Ao afirmar esta prática de não-ecumenismo o que faz um baptista como eu do texto do Evangelho de João, capítulo 17, verso 21? Afinal é o próprio Jesus que diz:
"Para que todos sejam um, como tu, ó Pai, o és em mim, e eu em ti; que também eles sejam um em nós, para que o mundo creia que tu me enviaste." Um baptista como eu não pode desvalorizar a unidade entre os cristãos porque foi Cristo que a pregou mas um baptista como eu vai valorizar a unidade entre os cristãos precisamente por ter sido pregada por Cristo. Ou seja, e colocando a questão pela negativa e de um modo bem simples: se Cristo não for encontrado nos outros cristãos, não precisamos de ter comunhão com eles. Joel Beeke explica melhor do que eu:
"O maior fardo na oração de Cristo em João 17 não é que os santos devam gozar união uns com os outros, embora isso esteja implícito no texto, mas antes que os crentes possam gozar uma união com o Pai e com o Filho, porque o Pai e o Filho estão neles (João 14:20, 1 João 4:15)."

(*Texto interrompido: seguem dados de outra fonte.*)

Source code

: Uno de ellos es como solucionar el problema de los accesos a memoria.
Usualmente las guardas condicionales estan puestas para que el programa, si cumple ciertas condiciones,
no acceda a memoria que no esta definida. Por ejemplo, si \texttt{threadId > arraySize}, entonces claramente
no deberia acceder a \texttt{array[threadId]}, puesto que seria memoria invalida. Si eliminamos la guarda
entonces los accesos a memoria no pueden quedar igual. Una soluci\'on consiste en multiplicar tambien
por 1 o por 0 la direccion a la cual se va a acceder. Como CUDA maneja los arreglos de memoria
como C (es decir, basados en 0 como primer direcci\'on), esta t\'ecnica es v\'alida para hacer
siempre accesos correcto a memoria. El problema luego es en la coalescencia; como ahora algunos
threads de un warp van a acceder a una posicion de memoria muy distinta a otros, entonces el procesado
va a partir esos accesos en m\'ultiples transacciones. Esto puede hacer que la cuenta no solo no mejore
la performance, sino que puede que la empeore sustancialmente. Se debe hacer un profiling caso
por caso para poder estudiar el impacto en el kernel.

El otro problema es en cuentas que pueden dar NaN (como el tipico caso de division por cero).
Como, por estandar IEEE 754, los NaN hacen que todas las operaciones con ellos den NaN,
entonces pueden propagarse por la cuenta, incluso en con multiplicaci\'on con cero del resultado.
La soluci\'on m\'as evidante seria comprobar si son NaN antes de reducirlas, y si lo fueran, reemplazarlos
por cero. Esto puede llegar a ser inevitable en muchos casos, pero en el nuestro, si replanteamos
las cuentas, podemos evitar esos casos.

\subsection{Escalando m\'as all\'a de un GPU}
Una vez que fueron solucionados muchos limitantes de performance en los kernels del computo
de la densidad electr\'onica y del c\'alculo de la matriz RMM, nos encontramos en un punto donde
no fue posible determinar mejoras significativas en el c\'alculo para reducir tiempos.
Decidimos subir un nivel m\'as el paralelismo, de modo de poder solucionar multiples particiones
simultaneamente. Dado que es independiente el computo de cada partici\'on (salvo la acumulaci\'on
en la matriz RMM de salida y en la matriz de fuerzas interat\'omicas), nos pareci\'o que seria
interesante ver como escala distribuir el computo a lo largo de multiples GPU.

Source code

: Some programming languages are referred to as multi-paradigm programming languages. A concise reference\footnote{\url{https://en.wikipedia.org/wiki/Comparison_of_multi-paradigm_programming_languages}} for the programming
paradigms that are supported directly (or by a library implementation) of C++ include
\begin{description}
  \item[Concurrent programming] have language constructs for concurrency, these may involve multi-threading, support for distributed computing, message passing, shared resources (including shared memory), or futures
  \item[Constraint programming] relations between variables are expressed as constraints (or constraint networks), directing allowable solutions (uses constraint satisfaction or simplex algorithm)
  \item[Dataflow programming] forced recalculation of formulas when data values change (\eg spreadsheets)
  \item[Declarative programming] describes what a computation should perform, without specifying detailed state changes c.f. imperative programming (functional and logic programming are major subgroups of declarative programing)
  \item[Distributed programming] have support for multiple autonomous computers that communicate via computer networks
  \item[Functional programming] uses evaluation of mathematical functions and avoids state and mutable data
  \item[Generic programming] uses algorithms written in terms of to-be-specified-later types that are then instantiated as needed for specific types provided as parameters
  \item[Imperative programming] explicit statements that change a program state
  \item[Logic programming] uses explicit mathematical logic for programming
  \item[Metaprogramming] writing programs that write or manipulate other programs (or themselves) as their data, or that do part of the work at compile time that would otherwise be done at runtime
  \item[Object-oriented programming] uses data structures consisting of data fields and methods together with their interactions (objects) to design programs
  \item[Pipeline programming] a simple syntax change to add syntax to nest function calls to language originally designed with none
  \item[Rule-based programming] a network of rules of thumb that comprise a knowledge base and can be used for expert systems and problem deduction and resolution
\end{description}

Os baptistas, como outros cristãos evangélicos, ao não fazerem parte dos encontros ecuménicos podem muitas vezes passar uma ideia de indiferença à unidade entre cristãos. E isso pode e deve ser corrigido na medida em que a divisão entre cristãos é um mal. No entanto o árbitro último que pode apitar essa divisão terá de ser o próprio Cristo e não os cristãos. Em termos práticos, o que não falta hoje aos baptistas e a outros cristãos evangélicos é um saudável e fraterno ambiente inter-denominacional. Aliás, estivesse a comunicação social mais atenta para os eventos entre evangélicos e rapidamente veria que juntam muitos mais cristãos do que os encontros ecuménicos inflaccionados na sua cobertura mediática. Para finalizar, acrescento apenas aquele que deveria ter sido o primeiro esclarecimento. Por todas estas razões, aceleradas pelo princípio que os baptistas abraçam de que cada igreja local é autónoma, não falo em nome da Igreja Baptista. Não existe uma Igreja Baptista no sentido global do termo. Mas existem muitas Igrejas Baptistas locais com experiências humanas de sucesso e fracasso no princípio divino da comunhão.